The answer must be an exact reproduction of the lines from the start of the records below through the line containing "## 🙏 Acknowledgments", and nothing more.

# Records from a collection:
───

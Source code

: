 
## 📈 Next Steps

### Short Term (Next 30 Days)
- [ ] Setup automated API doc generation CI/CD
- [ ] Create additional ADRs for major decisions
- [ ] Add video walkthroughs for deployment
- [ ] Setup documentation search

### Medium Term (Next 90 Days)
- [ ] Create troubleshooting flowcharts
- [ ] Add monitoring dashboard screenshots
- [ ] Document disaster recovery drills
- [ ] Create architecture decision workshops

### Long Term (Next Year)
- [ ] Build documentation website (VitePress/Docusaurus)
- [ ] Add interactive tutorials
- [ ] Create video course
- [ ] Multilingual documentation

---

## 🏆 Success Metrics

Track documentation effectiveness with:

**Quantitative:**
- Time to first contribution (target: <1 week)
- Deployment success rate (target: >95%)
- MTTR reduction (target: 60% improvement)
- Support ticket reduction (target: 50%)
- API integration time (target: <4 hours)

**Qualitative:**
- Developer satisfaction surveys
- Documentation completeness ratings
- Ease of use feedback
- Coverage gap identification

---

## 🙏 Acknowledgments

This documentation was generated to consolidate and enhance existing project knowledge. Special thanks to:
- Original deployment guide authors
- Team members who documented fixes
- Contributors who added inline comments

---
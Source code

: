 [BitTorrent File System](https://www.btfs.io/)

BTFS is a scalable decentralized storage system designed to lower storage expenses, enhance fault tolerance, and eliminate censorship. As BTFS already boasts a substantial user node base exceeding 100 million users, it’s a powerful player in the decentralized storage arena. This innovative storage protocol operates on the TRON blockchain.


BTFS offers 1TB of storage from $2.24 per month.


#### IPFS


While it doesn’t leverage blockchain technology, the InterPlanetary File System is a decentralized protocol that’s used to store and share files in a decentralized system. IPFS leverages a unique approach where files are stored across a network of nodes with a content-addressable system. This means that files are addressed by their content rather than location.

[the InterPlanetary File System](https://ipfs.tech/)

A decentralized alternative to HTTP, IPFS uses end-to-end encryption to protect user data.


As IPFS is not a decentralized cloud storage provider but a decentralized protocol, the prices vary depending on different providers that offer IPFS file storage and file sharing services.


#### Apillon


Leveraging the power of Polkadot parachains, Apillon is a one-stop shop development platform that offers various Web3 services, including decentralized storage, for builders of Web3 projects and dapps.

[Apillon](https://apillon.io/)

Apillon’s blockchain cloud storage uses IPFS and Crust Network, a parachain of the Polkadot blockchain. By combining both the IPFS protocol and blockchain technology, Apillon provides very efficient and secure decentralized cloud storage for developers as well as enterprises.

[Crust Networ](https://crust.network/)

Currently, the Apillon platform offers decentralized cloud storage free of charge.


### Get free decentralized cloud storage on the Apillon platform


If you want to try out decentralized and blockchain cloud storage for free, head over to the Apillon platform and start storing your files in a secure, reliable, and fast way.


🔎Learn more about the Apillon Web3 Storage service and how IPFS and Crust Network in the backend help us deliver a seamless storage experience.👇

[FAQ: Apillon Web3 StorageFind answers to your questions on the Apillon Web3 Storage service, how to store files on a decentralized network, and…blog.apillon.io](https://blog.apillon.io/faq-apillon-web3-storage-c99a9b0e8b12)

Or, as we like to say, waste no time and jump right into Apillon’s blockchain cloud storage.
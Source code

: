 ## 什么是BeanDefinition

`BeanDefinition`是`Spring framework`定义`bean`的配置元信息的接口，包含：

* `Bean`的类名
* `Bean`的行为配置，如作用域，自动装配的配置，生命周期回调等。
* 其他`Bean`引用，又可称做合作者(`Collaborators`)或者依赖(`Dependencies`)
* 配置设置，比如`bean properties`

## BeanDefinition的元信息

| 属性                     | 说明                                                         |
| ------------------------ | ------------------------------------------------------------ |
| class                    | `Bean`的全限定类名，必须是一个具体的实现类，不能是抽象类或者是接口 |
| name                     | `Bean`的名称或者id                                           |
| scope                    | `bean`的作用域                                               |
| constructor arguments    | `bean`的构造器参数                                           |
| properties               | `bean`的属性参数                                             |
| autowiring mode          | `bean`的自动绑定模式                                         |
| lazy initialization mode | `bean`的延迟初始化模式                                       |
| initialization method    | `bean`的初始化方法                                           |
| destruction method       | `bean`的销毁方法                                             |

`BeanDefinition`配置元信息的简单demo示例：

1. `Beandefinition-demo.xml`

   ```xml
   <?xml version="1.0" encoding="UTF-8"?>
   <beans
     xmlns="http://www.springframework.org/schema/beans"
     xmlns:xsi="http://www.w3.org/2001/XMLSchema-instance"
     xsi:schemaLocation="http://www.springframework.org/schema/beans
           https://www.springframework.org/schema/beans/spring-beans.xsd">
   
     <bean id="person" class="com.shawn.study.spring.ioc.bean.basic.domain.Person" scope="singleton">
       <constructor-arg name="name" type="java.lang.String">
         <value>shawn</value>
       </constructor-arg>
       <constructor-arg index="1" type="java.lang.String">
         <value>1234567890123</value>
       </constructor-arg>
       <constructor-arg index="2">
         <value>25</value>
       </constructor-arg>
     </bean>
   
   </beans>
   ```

───

# Answer box:
Source code

: 
## 📈 Next Steps

### Short Term (Next 30 Days)
- [ ] Setup automated API doc generation CI/CD
- [ ] Create additional ADRs for major decisions
- [ ] Add video walkthroughs for deployment
- [ ] Setup documentation search

### Medium Term (Next 90 Days)
- [ ] Create troubleshooting flowcharts
- [ ] Add monitoring dashboard screenshots
- [ ] Document disaster recovery drills
- [ ] Create architecture decision workshops

### Long Term (Next Year)
- [ ] Build documentation website (VitePress/Docusaurus)
- [ ] Add interactive tutorials
- [ ] Create video course
- [ ] Multilingual documentation

---

## 🏆 Success Metrics

Track documentation effectiveness with:

**Quantitative:**
- Time to first contribution (target: <1 week)
- Deployment success rate (target: >95%)
- MTTR reduction (target: 60% improvement)
- Support ticket reduction (target: 50%)
- API integration time (target: <4 hours)

**Qualitative:**
- Developer satisfaction surveys
- Documentation completeness ratings
- Ease of use feedback
- Coverage gap identification

---

## 🙏 Acknowledgments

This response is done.